While in the secret facilities in Eastern Europe, Abu Zubaydah and his fellow captives were fed breakfasts that included yogurt and fruit, lunches that included steamed vegetables and beans, and dinners that included meat or chicken and more vegetables and rice, sources say. In exchange for cooperation, prisoners were sometimes given hard candies, desserts and chocolates. Abu Zubaydah was partial to Kit Kats, the same treat Saddam Hussein fancied in his captivity.

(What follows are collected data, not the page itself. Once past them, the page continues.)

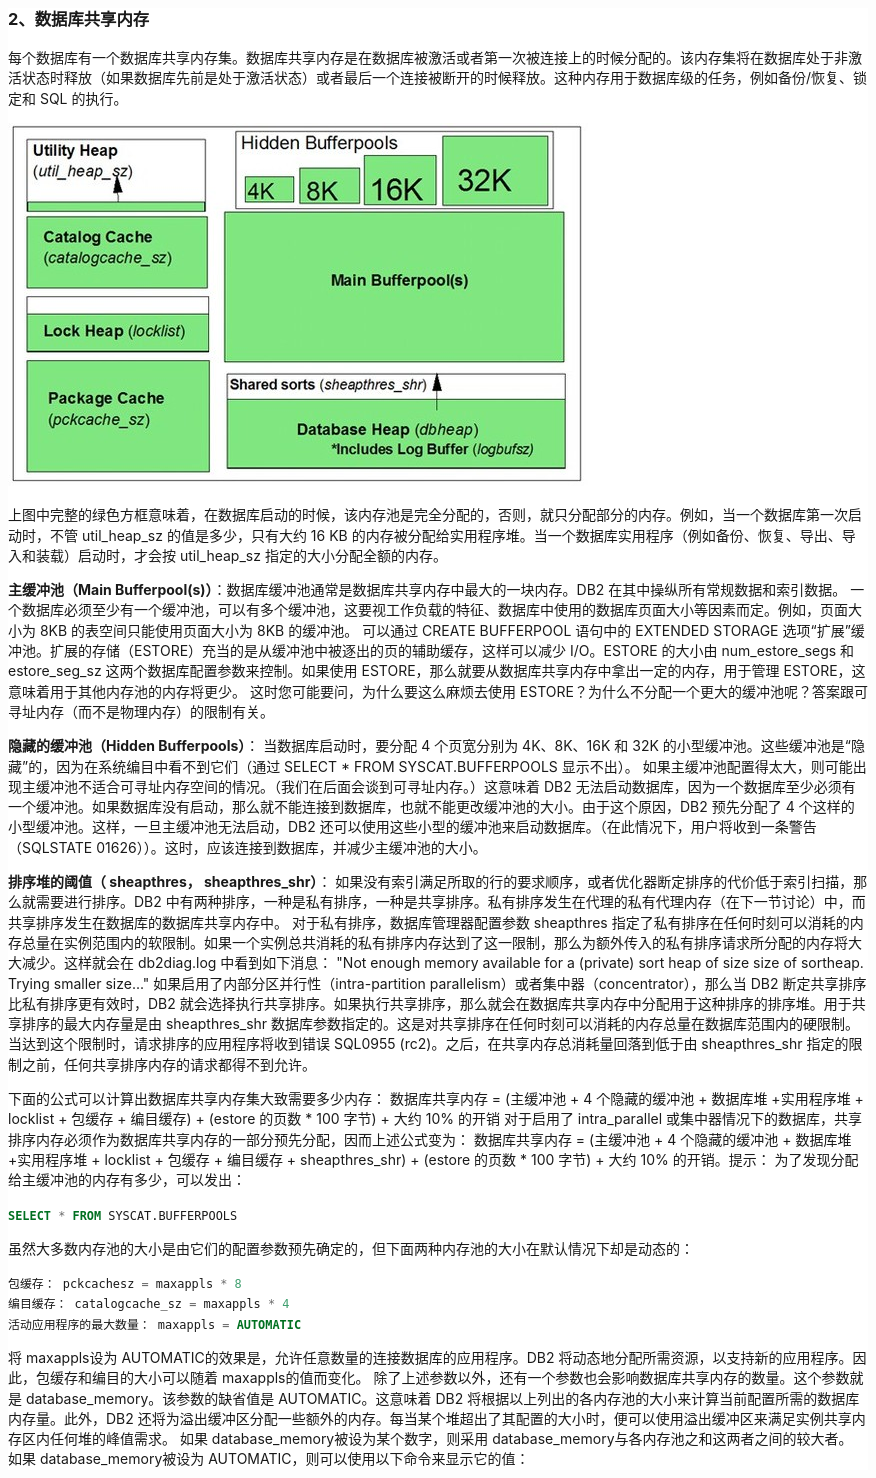 
### 2、数据库共享内存

每个数据库有一个数据库共享内存集。数据库共享内存是在数据库被激活或者第一次被连接上的时候分配的。该内存集将在数据库处于非激活状态时释放（如果数据库先前是处于激活状态）或者最后一个连接被断开的时候释放。这种内存用于数据库级的任务，例如备份/恢复、锁定和 SQL 的执行。

![DB2 数据库共享内存](./db2ShareMem.jpg)

上图中完整的绿色方框意味着，在数据库启动的时候，该内存池是完全分配的，否则，就只分配部分的内存。例如，当一个数据库第一次启动时，不管 util_heap_sz 的值是多少，只有大约 16 KB 的内存被分配给实用程序堆。当一个数据库实用程序（例如备份、恢复、导出、导入和装载）启动时，才会按 util_heap_sz 指定的大小分配全额的内存。

**主缓冲池（Main Bufferpool(s)）**：数据库缓冲池通常是数据库共享内存中最大的一块内存。DB2 在其中操纵所有常规数据和索引数据。 一个数据库必须至少有一个缓冲池，可以有多个缓冲池，这要视工作负载的特征、数据库中使用的数据库页面大小等因素而定。例如，页面大小为 8KB 的表空间只能使用页面大小为 8KB 的缓冲池。 可以通过 CREATE BUFFERPOOL 语句中的 EXTENDED STORAGE 选项“扩展”缓冲池。扩展的存储（ESTORE）充当的是从缓冲池中被逐出的页的辅助缓存，这样可以减少 I/O。ESTORE 的大小由 num_estore_segs 和 estore_seg_sz 这两个数据库配置参数来控制。如果使用 ESTORE，那么就要从数据库共享内存中拿出一定的内存，用于管理 ESTORE，这意味着用于其他内存池的内存将更少。 这时您可能要问，为什么要这么麻烦去使用 ESTORE？为什么不分配一个更大的缓冲池呢？答案跟可寻址内存（而不是物理内存）的限制有关。

**隐藏的缓冲池（Hidden Bufferpools）**： 当数据库启动时，要分配 4 个页宽分别为 4K、8K、16K 和 32K 的小型缓冲池。这些缓冲池是“隐藏”的，因为在系统编目中看不到它们（通过 SELECT * FROM SYSCAT.BUFFERPOOLS 显示不出）。 如果主缓冲池配置得太大，则可能出现主缓冲池不适合可寻址内存空间的情况。（我们在后面会谈到可寻址内存。）这意味着 DB2 无法启动数据库，因为一个数据库至少必须有一个缓冲池。如果数据库没有启动，那么就不能连接到数据库，也就不能更改缓冲池的大小。由于这个原因，DB2 预先分配了 4 个这样的小型缓冲池。这样，一旦主缓冲池无法启动，DB2 还可以使用这些小型的缓冲池来启动数据库。（在此情况下，用户将收到一条警告（SQLSTATE 01626））。这时，应该连接到数据库，并减少主缓冲池的大小。

**排序堆的阈值（ sheapthres， sheapthres_shr）**： 如果没有索引满足所取的行的要求顺序，或者优化器断定排序的代价低于索引扫描，那么就需要进行排序。DB2 中有两种排序，一种是私有排序，一种是共享排序。私有排序发生在代理的私有代理内存（在下一节讨论）中，而共享排序发生在数据库的数据库共享内存中。 对于私有排序，数据库管理器配置参数 sheapthres 指定了私有排序在任何时刻可以消耗的内存总量在实例范围内的软限制。如果一个实例总共消耗的私有排序内存达到了这一限制，那么为额外传入的私有排序请求所分配的内存将大大减少。这样就会在 db2diag.log 中看到如下消息： "Not enough memory available for a (private) sort heap of size size of sortheap. Trying smaller size..." 如果启用了内部分区并行性（intra-partition parallelism）或者集中器（concentrator），那么当 DB2 断定共享排序比私有排序更有效时，DB2 就会选择执行共享排序。如果执行共享排序，那么就会在数据库共享内存中分配用于这种排序的排序堆。用于共享排序的最大内存量是由 sheapthres_shr 数据库参数指定的。这是对共享排序在任何时刻可以消耗的内存总量在数据库范围内的硬限制。当达到这个限制时，请求排序的应用程序将收到错误 SQL0955 (rc2)。之后，在共享内存总消耗量回落到低于由 sheapthres_shr 指定的限制之前，任何共享排序内存的请求都得不到允许。

下面的公式可以计算出数据库共享内存集大致需要多少内存： 数据库共享内存 = (主缓冲池 + 4 个隐藏的缓冲池 + 数据库堆 +实用程序堆 + locklist + 包缓存 + 编目缓存) + (estore 的页数 * 100 字节) + 大约 10% 的开销 对于启用了 intra_parallel 或集中器情况下的数据库，共享排序内存必须作为数据库共享内存的一部分预先分配，因而上述公式变为： 数据库共享内存 = (主缓冲池 + 4 个隐藏的缓冲池 + 数据库堆 +实用程序堆 + locklist + 包缓存 + 编目缓存 + sheapthres_shr) + (estore 的页数 * 100 字节) + 大约 10% 的开销。提示： 为了发现分配给主缓冲池的内存有多少，可以发出： 
```sql
SELECT * FROM SYSCAT.BUFFERPOOLS
```
虽然大多数内存池的大小是由它们的配置参数预先确定的，但下面两种内存池的大小在默认情况下却是动态的：
```sql
包缓存： pckcachesz = maxappls * 8
编目缓存： catalogcache_sz = maxappls * 4
活动应用程序的最大数量： maxappls = AUTOMATIC
```
将 maxappls设为 AUTOMATIC的效果是，允许任意数量的连接数据库的应用程序。DB2 将动态地分配所需资源，以支持新的应用程序。因此，包缓存和编目的大小可以随着 maxappls的值而变化。 除了上述参数以外，还有一个参数也会影响数据库共享内存的数量。这个参数就是 database_memory。该参数的缺省值是 AUTOMATIC。这意味着 DB2 将根据以上列出的各内存池的大小来计算当前配置所需的数据库内存量。此外，DB2 还将为溢出缓冲区分配一些额外的内存。每当某个堆超出了其配置的大小时，便可以使用溢出缓冲区来满足实例共享内存区内任何堆的峰值需求。 如果 database_memory被设为某个数字，则采用 database_memory与各内存池之和这两者之间的较大者。 如果 database_memory被设为 AUTOMATIC，则可以使用以下命令来显示它的值：
```sql
```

"One of the difficult issues in this new kind of conflict is what to do with captured individuals who we know or believe to be terrorists," Rice said. "The individuals come from many countries and are often captured far from their original homes. Among them are those who are effectively stateless, owing allegiance only to the extremist cause of transnational terrorism. Many are extremely dangerous. And some have information that may save lives, perhaps even thousands of lives."
Sources tell ABC News that Jordanians, Egyptians, Moroccans, Tunisians, Algerians, Saudis, Pakistanis, Uzbekistanis and Chinese citizens have been returned to their nations' intelligence services after initial debriefing by U.S. intelligence officers. Rice said renditions such as these are vital to the war on terror. "Rendition is a vital tool in combating transnational terrorism," she said.
Of the 12 high-value targets housed by the CIA, only one did not require water boarding before he talked. Ramzi bin al-Shibh broke down in tears after he was walked past the cell of Khalid Sheik Mohammed, the operational planner for Sept. 11. Visibly shaken, he started to cry and became as cooperative as if he had been tied down to a water board, sources said.